ASSIGNMENT: Where the word "charts" shows up in the entries below, please copy the whole line.

INFORMATION SHOWN:
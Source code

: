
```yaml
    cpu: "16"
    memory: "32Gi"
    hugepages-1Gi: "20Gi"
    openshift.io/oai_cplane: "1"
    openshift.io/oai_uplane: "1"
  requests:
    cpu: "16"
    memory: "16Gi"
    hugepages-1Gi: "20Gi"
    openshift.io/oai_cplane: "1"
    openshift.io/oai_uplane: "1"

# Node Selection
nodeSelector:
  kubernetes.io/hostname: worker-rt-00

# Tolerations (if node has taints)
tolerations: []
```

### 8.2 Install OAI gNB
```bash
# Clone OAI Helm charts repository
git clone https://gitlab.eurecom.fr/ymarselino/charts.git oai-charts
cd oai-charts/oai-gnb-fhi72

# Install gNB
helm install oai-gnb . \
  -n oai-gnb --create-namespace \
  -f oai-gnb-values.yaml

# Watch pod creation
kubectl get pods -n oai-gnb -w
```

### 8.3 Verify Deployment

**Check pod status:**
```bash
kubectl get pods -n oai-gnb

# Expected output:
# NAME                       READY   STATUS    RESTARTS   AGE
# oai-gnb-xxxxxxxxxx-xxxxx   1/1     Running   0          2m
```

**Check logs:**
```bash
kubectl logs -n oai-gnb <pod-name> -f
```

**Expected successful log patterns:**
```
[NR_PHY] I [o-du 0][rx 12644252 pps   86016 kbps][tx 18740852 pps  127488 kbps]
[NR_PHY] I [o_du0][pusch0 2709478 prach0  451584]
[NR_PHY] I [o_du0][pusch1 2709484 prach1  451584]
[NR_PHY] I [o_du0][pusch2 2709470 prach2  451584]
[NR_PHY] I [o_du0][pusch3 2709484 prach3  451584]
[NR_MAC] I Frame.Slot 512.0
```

EXERCISE SOLUTION:
# Clone OAI Helm charts repository
git clone https://gitlab.eurecom.fr/ymarselino/charts.git oai-charts
cd oai-charts/oai-gnb-fhi72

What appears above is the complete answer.